Your objective »
Copy every line of the data that includes the string "more".

Excerpted records »
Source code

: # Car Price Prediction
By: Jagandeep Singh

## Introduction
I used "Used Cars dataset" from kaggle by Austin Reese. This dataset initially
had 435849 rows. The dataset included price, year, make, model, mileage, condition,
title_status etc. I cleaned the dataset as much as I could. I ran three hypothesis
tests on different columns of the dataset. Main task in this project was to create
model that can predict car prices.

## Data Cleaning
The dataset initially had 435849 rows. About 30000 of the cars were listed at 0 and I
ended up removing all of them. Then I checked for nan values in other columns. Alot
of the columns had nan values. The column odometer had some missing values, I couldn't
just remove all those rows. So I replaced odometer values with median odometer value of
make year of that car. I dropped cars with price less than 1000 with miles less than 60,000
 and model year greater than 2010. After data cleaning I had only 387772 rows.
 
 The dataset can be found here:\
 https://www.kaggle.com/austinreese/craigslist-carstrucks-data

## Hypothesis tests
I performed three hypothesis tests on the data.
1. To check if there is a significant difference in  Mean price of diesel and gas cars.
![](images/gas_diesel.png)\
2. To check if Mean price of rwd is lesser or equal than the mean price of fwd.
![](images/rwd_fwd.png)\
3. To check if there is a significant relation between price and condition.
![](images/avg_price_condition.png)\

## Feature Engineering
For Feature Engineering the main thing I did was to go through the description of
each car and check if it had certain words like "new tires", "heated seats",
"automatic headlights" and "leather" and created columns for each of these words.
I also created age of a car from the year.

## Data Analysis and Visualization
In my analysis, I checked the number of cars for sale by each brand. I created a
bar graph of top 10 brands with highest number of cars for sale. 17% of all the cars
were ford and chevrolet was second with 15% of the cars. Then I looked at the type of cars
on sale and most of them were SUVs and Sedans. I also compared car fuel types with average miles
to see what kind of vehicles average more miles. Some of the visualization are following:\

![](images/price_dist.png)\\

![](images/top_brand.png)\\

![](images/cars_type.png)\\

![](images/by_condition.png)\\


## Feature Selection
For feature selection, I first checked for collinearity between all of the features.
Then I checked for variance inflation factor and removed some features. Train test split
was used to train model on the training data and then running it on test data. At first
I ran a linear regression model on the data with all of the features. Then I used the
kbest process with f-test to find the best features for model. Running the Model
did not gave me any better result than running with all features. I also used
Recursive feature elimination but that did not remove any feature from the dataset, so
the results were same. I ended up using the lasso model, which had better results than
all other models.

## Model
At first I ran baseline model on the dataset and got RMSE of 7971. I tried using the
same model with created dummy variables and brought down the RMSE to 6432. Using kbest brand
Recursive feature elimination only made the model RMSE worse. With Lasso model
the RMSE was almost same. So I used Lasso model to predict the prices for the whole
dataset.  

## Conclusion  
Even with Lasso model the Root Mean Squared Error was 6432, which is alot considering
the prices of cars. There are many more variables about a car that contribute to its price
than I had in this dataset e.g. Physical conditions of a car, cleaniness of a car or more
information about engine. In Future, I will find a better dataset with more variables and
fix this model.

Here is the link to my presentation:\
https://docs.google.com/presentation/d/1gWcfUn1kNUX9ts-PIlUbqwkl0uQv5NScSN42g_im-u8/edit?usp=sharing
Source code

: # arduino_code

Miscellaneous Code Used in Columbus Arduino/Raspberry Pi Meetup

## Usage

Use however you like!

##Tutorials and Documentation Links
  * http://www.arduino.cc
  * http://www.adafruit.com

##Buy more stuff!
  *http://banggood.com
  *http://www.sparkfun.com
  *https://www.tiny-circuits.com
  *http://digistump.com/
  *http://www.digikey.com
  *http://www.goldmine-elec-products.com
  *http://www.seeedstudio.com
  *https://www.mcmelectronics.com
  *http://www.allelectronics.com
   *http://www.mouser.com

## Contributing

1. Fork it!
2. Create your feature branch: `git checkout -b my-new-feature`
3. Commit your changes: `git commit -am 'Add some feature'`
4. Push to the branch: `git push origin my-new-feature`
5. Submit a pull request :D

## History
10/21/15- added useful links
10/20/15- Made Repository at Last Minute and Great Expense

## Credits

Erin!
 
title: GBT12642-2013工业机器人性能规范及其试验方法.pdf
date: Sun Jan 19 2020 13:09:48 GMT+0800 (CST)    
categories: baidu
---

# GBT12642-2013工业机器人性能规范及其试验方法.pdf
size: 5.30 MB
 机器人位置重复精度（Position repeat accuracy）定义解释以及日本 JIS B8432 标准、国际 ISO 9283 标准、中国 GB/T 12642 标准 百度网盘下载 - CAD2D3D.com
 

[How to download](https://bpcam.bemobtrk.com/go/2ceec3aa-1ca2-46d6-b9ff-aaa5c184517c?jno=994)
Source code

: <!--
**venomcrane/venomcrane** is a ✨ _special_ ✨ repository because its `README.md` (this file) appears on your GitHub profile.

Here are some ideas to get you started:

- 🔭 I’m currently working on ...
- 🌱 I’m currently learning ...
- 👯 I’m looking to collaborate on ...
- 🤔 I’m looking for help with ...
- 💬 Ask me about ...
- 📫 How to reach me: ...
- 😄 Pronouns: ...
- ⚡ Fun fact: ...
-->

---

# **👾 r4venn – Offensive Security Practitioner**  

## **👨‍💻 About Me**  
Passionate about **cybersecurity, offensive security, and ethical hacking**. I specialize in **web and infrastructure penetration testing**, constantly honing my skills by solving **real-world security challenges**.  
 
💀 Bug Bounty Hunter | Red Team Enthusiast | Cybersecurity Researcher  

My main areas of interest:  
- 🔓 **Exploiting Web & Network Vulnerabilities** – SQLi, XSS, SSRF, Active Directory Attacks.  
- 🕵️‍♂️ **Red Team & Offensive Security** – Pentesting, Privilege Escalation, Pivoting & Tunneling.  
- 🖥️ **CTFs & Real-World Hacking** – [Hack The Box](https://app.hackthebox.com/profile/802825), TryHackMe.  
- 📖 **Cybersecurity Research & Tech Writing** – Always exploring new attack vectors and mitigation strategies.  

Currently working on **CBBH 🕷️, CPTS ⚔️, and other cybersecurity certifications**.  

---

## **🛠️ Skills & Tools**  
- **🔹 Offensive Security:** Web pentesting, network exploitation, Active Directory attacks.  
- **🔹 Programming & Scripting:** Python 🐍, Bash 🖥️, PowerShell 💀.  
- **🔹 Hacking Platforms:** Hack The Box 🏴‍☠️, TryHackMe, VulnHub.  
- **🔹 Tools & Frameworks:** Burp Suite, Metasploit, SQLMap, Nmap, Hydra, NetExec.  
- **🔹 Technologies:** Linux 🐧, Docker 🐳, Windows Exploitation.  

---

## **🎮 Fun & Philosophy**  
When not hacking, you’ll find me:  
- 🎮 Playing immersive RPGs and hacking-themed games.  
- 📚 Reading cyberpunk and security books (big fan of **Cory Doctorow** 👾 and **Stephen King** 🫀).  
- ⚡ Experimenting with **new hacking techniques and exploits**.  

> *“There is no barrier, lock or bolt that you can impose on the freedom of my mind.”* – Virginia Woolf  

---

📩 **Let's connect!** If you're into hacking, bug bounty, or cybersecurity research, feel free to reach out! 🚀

---

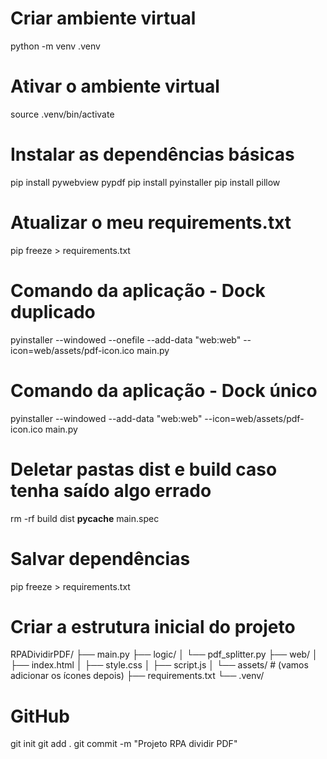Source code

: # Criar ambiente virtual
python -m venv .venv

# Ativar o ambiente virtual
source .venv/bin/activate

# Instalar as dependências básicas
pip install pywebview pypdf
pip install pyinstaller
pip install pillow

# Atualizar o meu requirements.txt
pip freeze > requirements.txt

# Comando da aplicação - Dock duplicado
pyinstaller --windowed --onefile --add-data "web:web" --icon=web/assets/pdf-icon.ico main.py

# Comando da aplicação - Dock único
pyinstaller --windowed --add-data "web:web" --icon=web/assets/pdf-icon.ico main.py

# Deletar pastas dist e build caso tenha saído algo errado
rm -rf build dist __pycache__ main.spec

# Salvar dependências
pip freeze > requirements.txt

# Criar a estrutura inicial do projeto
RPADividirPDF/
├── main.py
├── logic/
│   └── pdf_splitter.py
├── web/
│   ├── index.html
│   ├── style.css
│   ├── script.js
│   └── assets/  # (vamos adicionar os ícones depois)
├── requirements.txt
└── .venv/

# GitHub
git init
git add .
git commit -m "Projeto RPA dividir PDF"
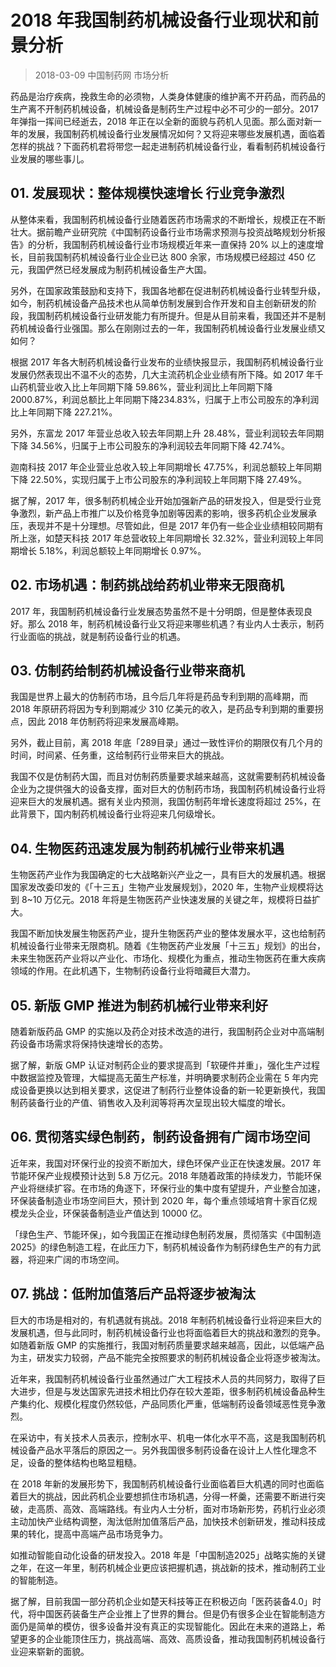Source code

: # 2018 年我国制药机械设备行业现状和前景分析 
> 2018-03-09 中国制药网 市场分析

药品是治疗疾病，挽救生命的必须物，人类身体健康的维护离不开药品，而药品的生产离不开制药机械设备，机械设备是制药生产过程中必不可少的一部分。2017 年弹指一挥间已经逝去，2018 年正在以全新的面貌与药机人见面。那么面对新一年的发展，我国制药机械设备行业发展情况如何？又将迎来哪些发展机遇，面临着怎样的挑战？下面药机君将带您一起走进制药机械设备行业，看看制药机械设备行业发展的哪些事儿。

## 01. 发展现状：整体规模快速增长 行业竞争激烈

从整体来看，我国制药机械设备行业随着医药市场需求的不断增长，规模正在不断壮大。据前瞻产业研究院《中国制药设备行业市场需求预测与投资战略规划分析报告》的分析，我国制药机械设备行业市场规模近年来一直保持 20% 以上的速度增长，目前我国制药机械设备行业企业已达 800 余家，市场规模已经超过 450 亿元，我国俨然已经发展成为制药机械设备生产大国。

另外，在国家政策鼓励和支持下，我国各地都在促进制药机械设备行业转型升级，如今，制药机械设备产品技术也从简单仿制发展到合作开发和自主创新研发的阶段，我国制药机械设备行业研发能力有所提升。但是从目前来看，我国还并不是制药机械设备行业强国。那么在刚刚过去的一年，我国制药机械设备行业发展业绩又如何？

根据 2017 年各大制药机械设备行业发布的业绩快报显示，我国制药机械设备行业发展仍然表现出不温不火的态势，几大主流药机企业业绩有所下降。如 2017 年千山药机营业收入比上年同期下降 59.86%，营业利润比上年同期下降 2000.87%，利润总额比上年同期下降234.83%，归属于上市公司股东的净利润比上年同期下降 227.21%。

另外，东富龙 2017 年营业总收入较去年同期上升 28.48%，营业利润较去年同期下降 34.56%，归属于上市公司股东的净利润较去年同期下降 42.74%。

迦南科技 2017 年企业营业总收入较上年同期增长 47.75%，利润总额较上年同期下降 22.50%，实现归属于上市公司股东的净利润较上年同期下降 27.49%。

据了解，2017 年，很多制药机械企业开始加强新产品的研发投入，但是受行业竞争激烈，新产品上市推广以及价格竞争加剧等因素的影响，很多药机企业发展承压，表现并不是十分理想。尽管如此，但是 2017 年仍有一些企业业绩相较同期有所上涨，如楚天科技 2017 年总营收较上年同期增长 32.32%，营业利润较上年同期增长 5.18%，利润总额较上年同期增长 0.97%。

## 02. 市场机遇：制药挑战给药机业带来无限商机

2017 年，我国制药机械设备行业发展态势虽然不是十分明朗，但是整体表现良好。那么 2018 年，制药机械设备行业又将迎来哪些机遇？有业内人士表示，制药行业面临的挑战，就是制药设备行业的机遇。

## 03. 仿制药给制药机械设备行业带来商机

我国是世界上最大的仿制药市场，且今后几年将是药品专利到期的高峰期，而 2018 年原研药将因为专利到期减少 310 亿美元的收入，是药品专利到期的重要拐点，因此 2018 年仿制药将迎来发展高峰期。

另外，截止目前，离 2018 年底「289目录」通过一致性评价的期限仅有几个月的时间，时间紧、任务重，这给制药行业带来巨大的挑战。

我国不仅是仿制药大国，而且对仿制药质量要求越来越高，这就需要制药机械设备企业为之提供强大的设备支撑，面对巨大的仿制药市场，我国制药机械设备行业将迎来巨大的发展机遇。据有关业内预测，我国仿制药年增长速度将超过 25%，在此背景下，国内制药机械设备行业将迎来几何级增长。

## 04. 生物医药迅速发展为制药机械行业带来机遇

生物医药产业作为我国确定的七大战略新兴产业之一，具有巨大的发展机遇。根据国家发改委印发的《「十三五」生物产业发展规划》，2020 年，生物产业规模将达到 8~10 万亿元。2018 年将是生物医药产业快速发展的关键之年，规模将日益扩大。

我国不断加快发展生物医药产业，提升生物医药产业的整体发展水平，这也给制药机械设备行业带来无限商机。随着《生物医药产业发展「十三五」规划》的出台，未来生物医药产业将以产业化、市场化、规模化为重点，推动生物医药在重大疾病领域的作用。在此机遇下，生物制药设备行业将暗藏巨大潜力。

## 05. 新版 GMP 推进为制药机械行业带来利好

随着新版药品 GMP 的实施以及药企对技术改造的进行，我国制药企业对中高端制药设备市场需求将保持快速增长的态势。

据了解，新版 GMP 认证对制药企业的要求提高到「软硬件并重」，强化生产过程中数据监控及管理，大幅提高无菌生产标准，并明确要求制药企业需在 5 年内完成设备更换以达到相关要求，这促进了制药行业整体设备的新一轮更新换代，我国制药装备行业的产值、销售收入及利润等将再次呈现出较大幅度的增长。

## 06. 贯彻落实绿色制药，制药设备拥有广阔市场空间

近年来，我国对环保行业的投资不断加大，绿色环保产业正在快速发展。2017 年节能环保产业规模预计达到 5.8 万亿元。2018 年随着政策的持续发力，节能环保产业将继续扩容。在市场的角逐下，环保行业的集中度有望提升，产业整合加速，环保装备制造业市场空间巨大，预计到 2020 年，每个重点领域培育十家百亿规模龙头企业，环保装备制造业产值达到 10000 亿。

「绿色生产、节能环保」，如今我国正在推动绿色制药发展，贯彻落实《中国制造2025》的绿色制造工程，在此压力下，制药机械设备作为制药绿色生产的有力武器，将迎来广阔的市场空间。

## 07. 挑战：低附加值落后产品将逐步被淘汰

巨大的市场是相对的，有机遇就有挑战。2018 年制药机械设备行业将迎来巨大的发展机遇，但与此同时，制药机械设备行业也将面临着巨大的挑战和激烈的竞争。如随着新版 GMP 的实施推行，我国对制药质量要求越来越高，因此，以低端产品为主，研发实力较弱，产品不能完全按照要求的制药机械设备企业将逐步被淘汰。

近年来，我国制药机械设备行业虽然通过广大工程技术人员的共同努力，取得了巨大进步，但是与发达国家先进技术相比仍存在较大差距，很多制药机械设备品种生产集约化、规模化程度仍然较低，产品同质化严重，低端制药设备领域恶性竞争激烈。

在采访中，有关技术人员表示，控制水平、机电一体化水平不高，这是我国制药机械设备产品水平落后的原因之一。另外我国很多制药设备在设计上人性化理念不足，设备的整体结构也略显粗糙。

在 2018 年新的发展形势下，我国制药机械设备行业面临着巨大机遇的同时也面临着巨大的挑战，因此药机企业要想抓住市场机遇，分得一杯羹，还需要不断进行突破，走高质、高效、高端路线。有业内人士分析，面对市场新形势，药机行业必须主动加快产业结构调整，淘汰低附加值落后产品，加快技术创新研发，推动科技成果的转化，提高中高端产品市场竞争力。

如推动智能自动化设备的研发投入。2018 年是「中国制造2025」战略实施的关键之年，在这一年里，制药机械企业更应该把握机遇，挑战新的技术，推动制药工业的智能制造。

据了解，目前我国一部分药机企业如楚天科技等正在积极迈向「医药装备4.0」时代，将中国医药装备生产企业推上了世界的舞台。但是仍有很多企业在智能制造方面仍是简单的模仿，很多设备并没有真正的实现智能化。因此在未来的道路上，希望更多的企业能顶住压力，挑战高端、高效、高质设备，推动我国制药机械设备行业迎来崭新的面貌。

Result of the exercise »
to see what kind of vehicles average more miles. Some of the visualization are following:\
the prices of cars. There are many more variables about a car that contribute to its price
than I had in this dataset e.g. Physical conditions of a car, cleaniness of a car or more
information about engine. In Future, I will find a better dataset with more variables and
##Buy more stuff!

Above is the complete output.